═══ Records for processing

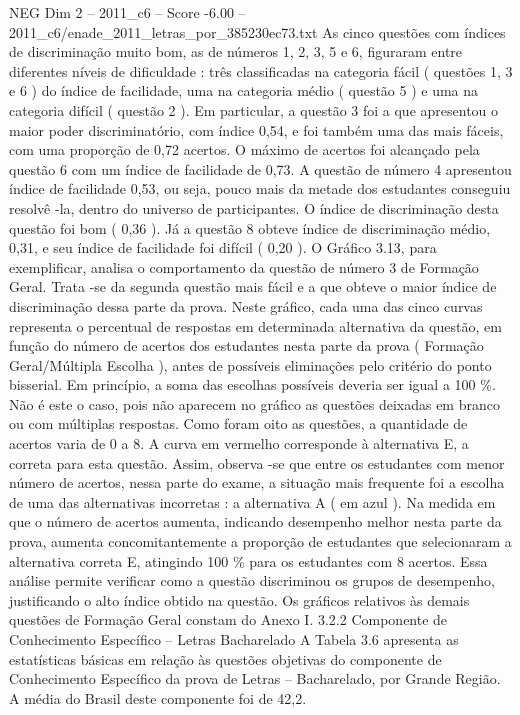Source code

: \begin{textsample}{NEG Dim 2 – 2011\_c6 – Score -6.00 – 2011\_c6/enade\_2011\_letras\_por\_385230ec73.txt}
As cinco questões com índices de discriminação muito bom, as de números 1, 2, 3, 5 e 6, figuraram entre diferentes níveis de dificuldade : três classificadas na categoria fácil ( questões 1, 3 e 6 ) do índice de facilidade, uma na categoria médio ( questão 5 ) e uma na categoria difícil ( questão 2 ).
Em particular, a questão 3 foi a que apresentou o maior poder discriminatório, com índice 0,54, e foi também uma das mais fáceis, com uma proporção de 0,72 acertos.
O máximo de acertos foi alcançado pela questão 6 com um índice de facilidade de 0,73.
A questão de número 4 apresentou índice de facilidade 0,53, ou seja, pouco mais da metade dos estudantes conseguiu resolvê -la, dentro do universo de participantes.
O índice de discriminação desta questão foi bom ( 0,36 ).
Já a questão 8 obteve índice de discriminação médio, 0,31, e seu índice de facilidade foi difícil ( 0,20 ).
O Gráfico 3.13, para exemplificar, analisa o comportamento da questão de número 3 de Formação Geral.
Trata -se da segunda questão mais fácil e a que obteve o maior índice de discriminação dessa parte da prova.
Neste gráfico, cada uma das cinco curvas representa o percentual de respostas em determinada alternativa da questão, em função do número de acertos dos estudantes nesta parte da prova ( Formação Geral/Múltipla Escolha ), antes de possíveis eliminações pelo critério do ponto bisserial.
Em princípio, a soma das escolhas possíveis deveria ser igual a 100 \%.
Não é este o caso, pois não aparecem no gráfico as questões deixadas em branco ou com múltiplas respostas.
Como foram oito as questões, a quantidade de acertos varia de 0 a 8.
A curva em vermelho corresponde à alternativa E, a correta para esta questão.
Assim, observa -se que entre os estudantes com menor número de acertos, nessa parte do exame, a situação mais frequente foi a escolha de uma das alternativas incorretas : a alternativa A ( em azul ).
Na medida em que o número de acertos aumenta, indicando desempenho melhor nesta parte da prova, aumenta concomitantemente a proporção de estudantes que selecionaram a alternativa correta E, atingindo 100 \% para os estudantes com 8 acertos.
Essa análise permite verificar como a questão discriminou os grupos de desempenho, justificando o alto índice obtido na questão.
Os gráficos relativos às demais questões de Formação Geral constam do Anexo I. 3.2.2 Componente de Conhecimento Específico – Letras Bacharelado A Tabela 3.6 apresenta as estatísticas básicas em relação às questões objetivas do componente de Conhecimento Específico da prova de Letras – Bacharelado, por Grande Região.
A média do Brasil deste componente foi de 42,2.

\end{textsample}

══════

The line with "Assim, observa -se" and all lines after it through the end of the data above: write these out exactly and add nothing.

Assim, observa -se que entre os estudantes com menor número de acertos, nessa parte do exame, a situação mais frequente foi a escolha de uma das alternativas incorretas : a alternativa A ( em azul ).
Na medida em que o número de acertos aumenta, indicando desempenho melhor nesta parte da prova, aumenta concomitantemente a proporção de estudantes que selecionaram a alternativa correta E, atingindo 100 \% para os estudantes com 8 acertos.
Essa análise permite verificar como a questão discriminou os grupos de desempenho, justificando o alto índice obtido na questão.
Os gráficos relativos às demais questões de Formação Geral constam do Anexo I. 3.2.2 Componente de Conhecimento Específico – Letras Bacharelado A Tabela 3.6 apresenta as estatísticas básicas em relação às questões objetivas do componente de Conhecimento Específico da prova de Letras – Bacharelado, por Grande Região.
A média do Brasil deste componente foi de 42,2.

\end{textsample}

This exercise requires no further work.